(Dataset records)
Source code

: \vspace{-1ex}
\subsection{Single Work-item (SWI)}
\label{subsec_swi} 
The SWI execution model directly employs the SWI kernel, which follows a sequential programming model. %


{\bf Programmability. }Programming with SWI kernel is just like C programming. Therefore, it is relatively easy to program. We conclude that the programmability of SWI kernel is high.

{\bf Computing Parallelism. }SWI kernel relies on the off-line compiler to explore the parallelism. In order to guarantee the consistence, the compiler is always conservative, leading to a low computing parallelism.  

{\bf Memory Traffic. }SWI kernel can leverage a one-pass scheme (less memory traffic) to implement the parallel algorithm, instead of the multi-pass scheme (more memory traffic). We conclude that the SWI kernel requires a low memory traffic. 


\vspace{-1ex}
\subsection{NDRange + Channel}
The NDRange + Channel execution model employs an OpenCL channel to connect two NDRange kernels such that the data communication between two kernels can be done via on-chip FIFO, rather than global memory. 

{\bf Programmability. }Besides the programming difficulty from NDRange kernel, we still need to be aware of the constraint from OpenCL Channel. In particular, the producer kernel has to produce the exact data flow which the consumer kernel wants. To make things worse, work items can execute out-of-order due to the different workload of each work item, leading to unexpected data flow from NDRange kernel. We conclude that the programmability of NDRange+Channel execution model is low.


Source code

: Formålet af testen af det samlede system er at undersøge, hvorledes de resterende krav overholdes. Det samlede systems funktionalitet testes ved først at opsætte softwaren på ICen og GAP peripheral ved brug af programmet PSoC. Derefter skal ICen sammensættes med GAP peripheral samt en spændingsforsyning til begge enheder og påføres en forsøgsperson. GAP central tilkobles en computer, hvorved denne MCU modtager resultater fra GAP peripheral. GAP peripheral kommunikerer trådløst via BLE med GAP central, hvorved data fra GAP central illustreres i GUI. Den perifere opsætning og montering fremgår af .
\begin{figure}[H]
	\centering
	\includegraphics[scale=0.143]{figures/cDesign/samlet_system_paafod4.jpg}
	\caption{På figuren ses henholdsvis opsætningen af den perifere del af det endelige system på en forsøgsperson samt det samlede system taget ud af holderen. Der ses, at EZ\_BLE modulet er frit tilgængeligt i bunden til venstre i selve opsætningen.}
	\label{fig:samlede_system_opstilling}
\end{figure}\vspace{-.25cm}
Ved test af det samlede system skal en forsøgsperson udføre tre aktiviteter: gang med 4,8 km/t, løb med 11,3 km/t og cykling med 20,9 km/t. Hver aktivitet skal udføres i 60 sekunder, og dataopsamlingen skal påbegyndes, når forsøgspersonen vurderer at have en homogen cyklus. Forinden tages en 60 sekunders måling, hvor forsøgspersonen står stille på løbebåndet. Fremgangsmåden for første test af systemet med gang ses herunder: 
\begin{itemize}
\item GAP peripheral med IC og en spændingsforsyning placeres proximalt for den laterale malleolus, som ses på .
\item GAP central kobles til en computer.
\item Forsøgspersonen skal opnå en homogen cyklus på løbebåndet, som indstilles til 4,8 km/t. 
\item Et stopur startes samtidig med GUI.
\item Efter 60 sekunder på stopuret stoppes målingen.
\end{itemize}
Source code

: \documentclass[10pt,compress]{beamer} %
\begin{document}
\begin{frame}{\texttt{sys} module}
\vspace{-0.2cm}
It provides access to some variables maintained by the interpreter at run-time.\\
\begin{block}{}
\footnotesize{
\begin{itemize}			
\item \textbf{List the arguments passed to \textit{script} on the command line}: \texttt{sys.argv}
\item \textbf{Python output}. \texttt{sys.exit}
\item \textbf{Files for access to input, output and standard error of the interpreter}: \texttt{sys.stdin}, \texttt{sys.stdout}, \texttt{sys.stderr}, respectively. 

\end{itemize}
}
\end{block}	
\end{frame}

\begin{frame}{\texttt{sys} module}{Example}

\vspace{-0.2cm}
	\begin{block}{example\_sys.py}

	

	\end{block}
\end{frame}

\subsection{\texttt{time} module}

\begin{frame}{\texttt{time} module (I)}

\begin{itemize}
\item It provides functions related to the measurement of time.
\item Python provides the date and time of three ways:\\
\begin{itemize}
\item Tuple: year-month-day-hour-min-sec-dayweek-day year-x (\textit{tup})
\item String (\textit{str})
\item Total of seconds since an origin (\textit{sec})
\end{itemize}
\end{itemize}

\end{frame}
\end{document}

▶ **Exercise directions**:
A verbatim transcription of all the entries above is required.

▶ **Solution to this task**:
Source code

: \vspace{-1ex}
\subsection{Single Work-item (SWI)}
\label{subsec_swi} 
The SWI execution model directly employs the SWI kernel, which follows a sequential programming model. %


{\bf Programmability. }Programming with SWI kernel is just like C programming. Therefore, it is relatively easy to program. We conclude that the programmability of SWI kernel is high.

{\bf Computing Parallelism. }SWI kernel relies on the off-line compiler to explore the parallelism. In order to guarantee the consistence, the compiler is always conservative, leading to a low computing parallelism.  

{\bf Memory Traffic. }SWI kernel can leverage a one-pass scheme (less memory traffic) to implement the parallel algorithm, instead of the multi-pass scheme (more memory traffic). We conclude that the SWI kernel requires a low memory traffic. 


\vspace{-1ex}
\subsection{NDRange + Channel}
The NDRange + Channel execution model employs an OpenCL channel to connect two NDRange kernels such that the data communication between two kernels can be done via on-chip FIFO, rather than global memory. 

{\bf Programmability. }Besides the programming difficulty from NDRange kernel, we still need to be aware of the constraint from OpenCL Channel. In particular, the producer kernel has to produce the exact data flow which the consumer kernel wants. To make things worse, work items can execute out-of-order due to the different workload of each work item, leading to unexpected data flow from NDRange kernel. We conclude that the programmability of NDRange+Channel execution model is low.


Source code

: Formålet af testen af det samlede system er at undersøge, hvorledes de resterende krav overholdes. Det samlede systems funktionalitet testes ved først at opsætte softwaren på ICen og GAP peripheral ved brug af programmet PSoC. Derefter skal ICen sammensættes med GAP peripheral samt en spændingsforsyning til begge enheder og påføres en forsøgsperson. GAP central tilkobles en computer, hvorved denne MCU modtager resultater fra GAP peripheral. GAP peripheral kommunikerer trådløst via BLE med GAP central, hvorved data fra GAP central illustreres i GUI. Den perifere opsætning og montering fremgår af .
\begin{figure}[H]
	\centering
	\includegraphics[scale=0.143]{figures/cDesign/samlet_system_paafod4.jpg}
	\caption{På figuren ses henholdsvis opsætningen af den perifere del af det endelige system på en forsøgsperson samt det samlede system taget ud af holderen. Der ses, at EZ\_BLE modulet er frit tilgængeligt i bunden til venstre i selve opsætningen.}
	\label{fig:samlede_system_opstilling}
\end{figure}\vspace{-.25cm}
Ved test af det samlede system skal en forsøgsperson udføre tre aktiviteter: gang med 4,8 km/t, løb med 11,3 km/t og cykling med 20,9 km/t. Hver aktivitet skal udføres i 60 sekunder, og dataopsamlingen skal påbegyndes, når forsøgspersonen vurderer at have en homogen cyklus. Forinden tages en 60 sekunders måling, hvor forsøgspersonen står stille på løbebåndet. Fremgangsmåden for første test af systemet med gang ses herunder: 
\begin{itemize}
\item GAP peripheral med IC og en spændingsforsyning placeres proximalt for den laterale malleolus, som ses på .
\item GAP central kobles til en computer.
\item Forsøgspersonen skal opnå en homogen cyklus på løbebåndet, som indstilles til 4,8 km/t. 
\item Et stopur startes samtidig med GUI.
\item Efter 60 sekunder på stopuret stoppes målingen.
\end{itemize}
Source code

: \documentclass[10pt,compress]{beamer} %
\begin{document}
\begin{frame}{\texttt{sys} module}
\vspace{-0.2cm}
It provides access to some variables maintained by the interpreter at run-time.\\
\begin{block}{}
\footnotesize{
\begin{itemize}			
\item \textbf{List the arguments passed to \textit{script} on the command line}: \texttt{sys.argv}
\item \textbf{Python output}. \texttt{sys.exit}
\item \textbf{Files for access to input, output and standard error of the interpreter}: \texttt{sys.stdin}, \texttt{sys.stdout}, \texttt{sys.stderr}, respectively. 

\end{itemize}
}
\end{block}	
\end{frame}

\begin{frame}{\texttt{sys} module}{Example}

\vspace{-0.2cm}
	\begin{block}{example\_sys.py}

	

	\end{block}
\end{frame}

\subsection{\texttt{time} module}

\begin{frame}{\texttt{time} module (I)}

\begin{itemize}
\item It provides functions related to the measurement of time.
\item Python provides the date and time of three ways:\\
\begin{itemize}
\item Tuple: year-month-day-hour-min-sec-dayweek-day year-x (\textit{tup})
\item String (\textit{str})
\item Total of seconds since an origin (\textit{sec})
\end{itemize}
\end{itemize}

\end{frame}
\end{document}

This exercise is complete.